Cordell's brand of popular historical novel offers family saga interacting melodramatically with momentous public events in ways that are powerfully sentimental and coursed with an indignation salted with nationalism. Like its predecessor, Hosts of Rebecca is enraged by the 19th-century degradation of the land and culture of Wales by the effects of rapacious industry and heedless colonialism.
If he does beg the historian Gwyn A Williams' famously awkward question "When Was Wales?", Cordell presents a broadbrush history recognisable to industrial and rural, Welsh and English-speaking, heartland and border - this theatre's wide and complex constituency.
Hosts of Rebecca continues the story of the Mortymer family as they move from the inferno of the iron-works at Monmouth to the supposed paradise of rural west Wales.
With the patriarch Dada and Morfydd's husband both dead, and Iestyn transported to Botany Bay penal colony in Australia for his part in the Chartist protest, it is a family of women - save for the 14-year-old Jethro (Kai Owen), who becomes the central character.
But Granfer Zephaniah's old farm can no longer yield a living, and Jethro and Morfydd are both forced into the local mine. Also misery and starvation has fuelled the "Rebecca Riots", a guerrilla war aimed mainly at the smashing of the hated toll-gates and conducted by nocturnal, wraith-like bands that are dressed as women.
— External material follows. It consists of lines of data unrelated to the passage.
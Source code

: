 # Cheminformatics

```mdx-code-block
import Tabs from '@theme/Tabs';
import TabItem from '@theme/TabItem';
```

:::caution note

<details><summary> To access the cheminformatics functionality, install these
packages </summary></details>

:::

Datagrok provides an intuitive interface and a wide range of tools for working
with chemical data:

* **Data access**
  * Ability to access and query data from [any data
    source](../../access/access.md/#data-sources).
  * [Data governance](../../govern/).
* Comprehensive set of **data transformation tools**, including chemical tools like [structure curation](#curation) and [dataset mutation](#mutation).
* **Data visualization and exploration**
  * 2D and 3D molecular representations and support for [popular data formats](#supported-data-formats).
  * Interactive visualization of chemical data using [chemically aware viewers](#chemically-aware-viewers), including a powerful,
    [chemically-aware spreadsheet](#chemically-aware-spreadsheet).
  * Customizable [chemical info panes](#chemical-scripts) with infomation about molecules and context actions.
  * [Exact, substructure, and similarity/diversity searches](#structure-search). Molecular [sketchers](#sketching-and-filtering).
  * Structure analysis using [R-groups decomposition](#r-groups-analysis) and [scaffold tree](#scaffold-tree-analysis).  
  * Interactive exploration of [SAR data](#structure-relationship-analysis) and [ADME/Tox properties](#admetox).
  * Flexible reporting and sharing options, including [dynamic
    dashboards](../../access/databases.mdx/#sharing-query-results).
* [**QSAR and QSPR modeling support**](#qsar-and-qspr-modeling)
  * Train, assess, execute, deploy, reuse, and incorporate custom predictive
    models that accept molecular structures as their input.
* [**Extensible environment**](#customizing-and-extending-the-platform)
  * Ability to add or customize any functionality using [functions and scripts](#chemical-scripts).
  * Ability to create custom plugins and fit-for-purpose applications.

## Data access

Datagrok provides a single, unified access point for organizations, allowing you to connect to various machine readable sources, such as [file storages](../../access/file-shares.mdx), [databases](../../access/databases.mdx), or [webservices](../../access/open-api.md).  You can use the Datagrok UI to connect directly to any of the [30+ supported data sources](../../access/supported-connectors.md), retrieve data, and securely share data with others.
There are many strands running here, and Eames and Baker have difficulty making one thread. First there is the representation of social conditions, best evoked in designer Mark Bailey's fearful picture of the mine ladders reaching up and out of sight. (None the less - redoubtable as Vivien Parry's Morfydd is - it's hardly credible she would come home after 10 hours in a 2ft coal seam as though from a counter at Laura Ashley.)
There is also the developing intensity of Jethro's love for Mari, his brother Iestyn's faithful wife - beautifully played by Siwan Morris. This in turn is torqued by the revelation that Mari is the child of Zephaniah's tragic liaison with the daughter of gentry.
Sion Probert fixes this vivid tale, but, in this occasionally overcooked production, he is compelled to shake his Old Testament locks too many times, both in its repetition and in prophesying that the mark of Cain is upon the intemperate Mortymers. This comes true in Jethro's involvement with the Rebeccas, but by the time he kills a dragoon its dramatic significance is lost in the regular segmentation of the action.
Although the teeming character of the novel has not been sufficiently filtered to provide a pure enough dramatic line, this is a gutsy, committed show, especially in the singing and ensemble work.